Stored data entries
# # # # # # #

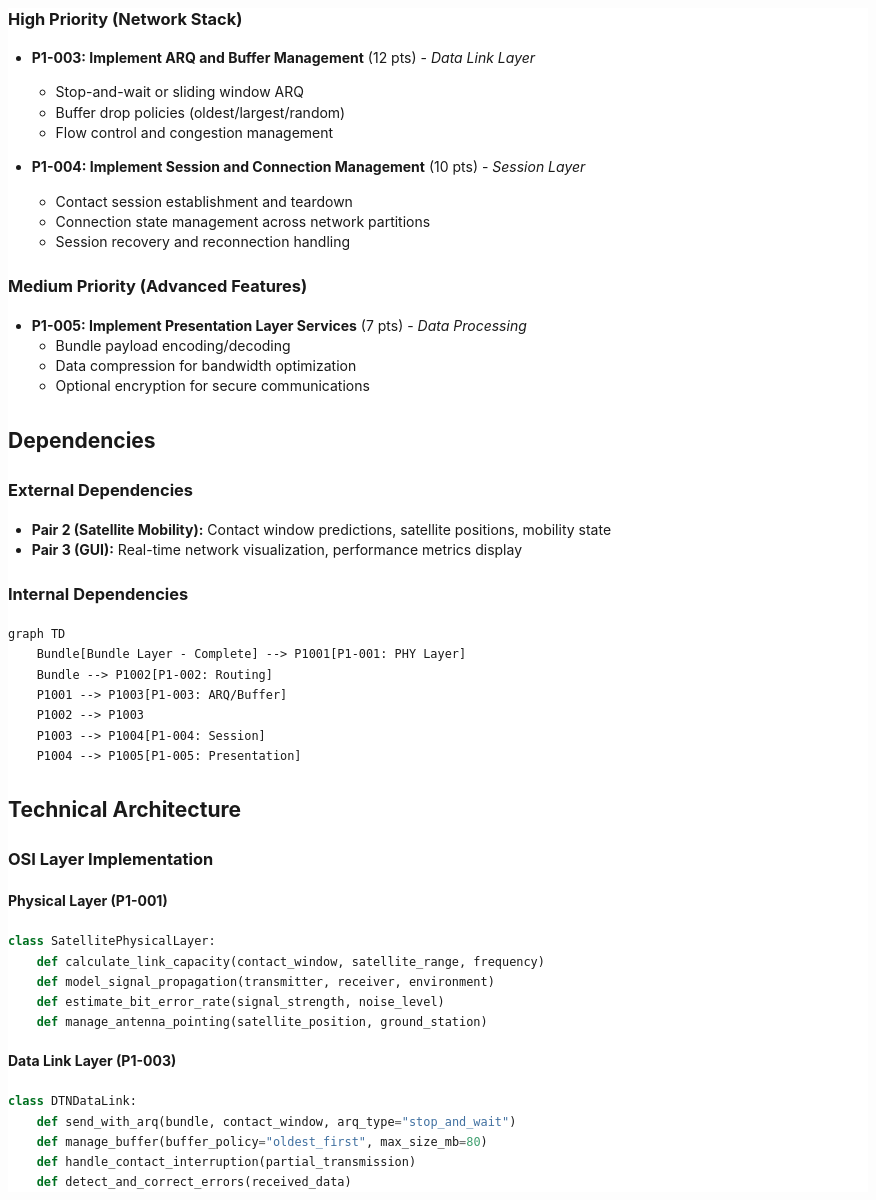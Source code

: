 ### **High Priority (Network Stack)**
- **P1-003: Implement ARQ and Buffer Management** (12 pts) - *Data Link Layer*
  - Stop-and-wait or sliding window ARQ
  - Buffer drop policies (oldest/largest/random)
  - Flow control and congestion management

- **P1-004: Implement Session and Connection Management** (10 pts) - *Session Layer*
  - Contact session establishment and teardown
  - Connection state management across network partitions
  - Session recovery and reconnection handling

### **Medium Priority (Advanced Features)**
- **P1-005: Implement Presentation Layer Services** (7 pts) - *Data Processing*
  - Bundle payload encoding/decoding
  - Data compression for bandwidth optimization
  - Optional encryption for secure communications

## Dependencies

### External Dependencies
- **Pair 2 (Satellite Mobility):** Contact window predictions, satellite positions, mobility state
- **Pair 3 (GUI):** Real-time network visualization, performance metrics display

### Internal Dependencies
```mermaid
graph TD
    Bundle[Bundle Layer - Complete] --> P1001[P1-001: PHY Layer]
    Bundle --> P1002[P1-002: Routing]
    P1001 --> P1003[P1-003: ARQ/Buffer]
    P1002 --> P1003
    P1003 --> P1004[P1-004: Session]
    P1004 --> P1005[P1-005: Presentation]
```

## Technical Architecture

### OSI Layer Implementation

#### **Physical Layer (P1-001)**
```python
class SatellitePhysicalLayer:
    def calculate_link_capacity(contact_window, satellite_range, frequency)
    def model_signal_propagation(transmitter, receiver, environment)
    def estimate_bit_error_rate(signal_strength, noise_level)
    def manage_antenna_pointing(satellite_position, ground_station)
```

#### **Data Link Layer (P1-003)**
```python
class DTNDataLink:
    def send_with_arq(bundle, contact_window, arq_type="stop_and_wait")
    def manage_buffer(buffer_policy="oldest_first", max_size_mb=80)
    def handle_contact_interruption(partial_transmission)
    def detect_and_correct_errors(received_data)
```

# # # # # # #

Your task
A count is needed of the lines above that hold the word "Priority"; give that count and no other text.

Result for this task
2